Thomas Jefferson Papers

To Thomas Jefferson from “A Democrat”, 30 March 1803

From “A Democrat”

Northampton County ES. Va.
30th. March 1803.

Mr President,

It is with great respect I offer to your patronage the following lines; In doing this I recognize the right you have to every tribute that a nation can pay to Patriotic virtue. You took your position at a very critical period and while your exertions had baffled the hopes of all foreign invaders, you were not inattentive to the domestic right of your Country. The spirit excited in you have communicated to all parties and professions within our teritories and you have effectually seconded an enlightened Legislature in restoreing your Fellow Citizens to Civil, religious, and commercial liberty; so quick a change from a languishing hectic state to a robust Constitution, has perhaps no parallel and it is the more completely happy as it was brought about without any recourse to the severe remedy administered in the cure of our former distempers. Instructed by experience and illumed by philosophy, you have discovered that for our political salvation, our creed of civil faith is sufficient, and that a deviation from that and that alone is the proper object of political penalties and civil excommunications. This wisdom which has drawn on you the attention of all Europe, forms an Epocha in History. Under a Legislature of Patriots our constitution collecting fresh vigour from the recent renewal of old privaliges must bring forward all the advantages derived from our Soil, and Climate as well as from our happy situation. Under your Guardianship that Constitution cannot be annoyed by extraneous power; nor undermined by domestic treachery and in such a train of things our prosperity will bring additional security to that of her sister Country with which we are connected by the strongest ties in our station and joyn in the gratitude due you from your countrymen of every description. Thus should I continue were not the limits of a letter which are consecrated to the expressions of friendship too circumscribed.

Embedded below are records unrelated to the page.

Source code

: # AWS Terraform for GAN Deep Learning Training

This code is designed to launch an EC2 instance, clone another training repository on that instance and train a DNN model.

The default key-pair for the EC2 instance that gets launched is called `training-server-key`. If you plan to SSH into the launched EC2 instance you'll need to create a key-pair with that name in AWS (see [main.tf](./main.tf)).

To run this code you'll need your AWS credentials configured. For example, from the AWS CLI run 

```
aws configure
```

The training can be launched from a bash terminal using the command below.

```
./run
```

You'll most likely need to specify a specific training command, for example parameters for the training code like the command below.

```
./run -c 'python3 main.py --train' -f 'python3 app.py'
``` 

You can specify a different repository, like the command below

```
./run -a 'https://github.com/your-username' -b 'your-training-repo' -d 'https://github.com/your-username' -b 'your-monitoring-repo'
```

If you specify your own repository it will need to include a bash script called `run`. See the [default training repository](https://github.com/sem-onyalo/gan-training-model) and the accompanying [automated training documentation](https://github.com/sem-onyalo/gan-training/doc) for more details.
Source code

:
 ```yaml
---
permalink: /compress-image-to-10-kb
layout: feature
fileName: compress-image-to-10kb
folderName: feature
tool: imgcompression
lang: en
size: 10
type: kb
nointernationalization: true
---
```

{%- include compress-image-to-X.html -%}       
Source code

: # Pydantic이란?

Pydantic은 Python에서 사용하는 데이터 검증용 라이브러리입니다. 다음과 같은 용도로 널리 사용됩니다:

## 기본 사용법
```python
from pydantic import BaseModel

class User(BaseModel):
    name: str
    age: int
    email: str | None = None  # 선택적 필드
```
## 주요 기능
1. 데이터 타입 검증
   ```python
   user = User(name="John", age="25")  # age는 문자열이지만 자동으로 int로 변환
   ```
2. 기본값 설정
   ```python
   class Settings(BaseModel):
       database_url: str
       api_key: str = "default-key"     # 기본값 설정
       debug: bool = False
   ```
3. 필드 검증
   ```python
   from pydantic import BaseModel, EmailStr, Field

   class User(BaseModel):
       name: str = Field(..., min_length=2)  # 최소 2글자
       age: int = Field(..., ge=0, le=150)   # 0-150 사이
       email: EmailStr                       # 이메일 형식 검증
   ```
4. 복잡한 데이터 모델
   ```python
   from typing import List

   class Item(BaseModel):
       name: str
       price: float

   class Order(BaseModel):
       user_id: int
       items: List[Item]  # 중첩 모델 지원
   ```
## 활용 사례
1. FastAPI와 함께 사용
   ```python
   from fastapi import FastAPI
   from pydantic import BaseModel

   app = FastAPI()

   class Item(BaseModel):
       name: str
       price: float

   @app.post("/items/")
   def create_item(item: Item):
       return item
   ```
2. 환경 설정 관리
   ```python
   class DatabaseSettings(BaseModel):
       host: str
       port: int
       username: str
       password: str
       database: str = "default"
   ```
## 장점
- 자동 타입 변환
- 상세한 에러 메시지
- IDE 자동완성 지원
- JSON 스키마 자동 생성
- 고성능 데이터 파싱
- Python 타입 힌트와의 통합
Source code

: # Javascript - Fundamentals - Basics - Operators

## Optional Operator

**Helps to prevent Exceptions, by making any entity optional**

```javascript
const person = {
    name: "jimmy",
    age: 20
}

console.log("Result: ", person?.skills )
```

It is with a real though a very melancholly pleasure that I have had the presumption to give you some account of the behaviour of those nefarious and malicious Calumniators of the republican faction, the Federalists. You will recollect that Mr Bassett has lately been on this peninsula; there was an unlucky [in]stance took place relative to his vote in adding the two [counties?] to this district. Mr. Bt. did not recollect how he voted and consequently made a mistake. the Zealots you may well suppose would be glad even to invent much less to propogate any story to his disadvantage but in my humble oppinion they could not find any that I thought would wear the face of probability. I cannot say there is no vanity in making this assertion but I hope it is not a misplaced one; and this is a matter of fact which is easily cleared and ascertained. If my assertions were not founded on the basis of integrity why do they utter forth from their slanderous mouths those malicious falsehoods that are now circulating about Bassett, and I may with verity add of all the republican faction. Nothing gives them more satisfaction than to have the least iota of reason to censure you and your partizans; as a corroborating circumstance to this assertion I’ll give you an instance. They have been exclaiming against the sending Monroe with 2000000$s to purchase the Navigation of the Missisippi instead of using more spirited means. However flattering those assertions may appear I must nevertheless affirm them to be the sincere effusions of my intellectual faculties.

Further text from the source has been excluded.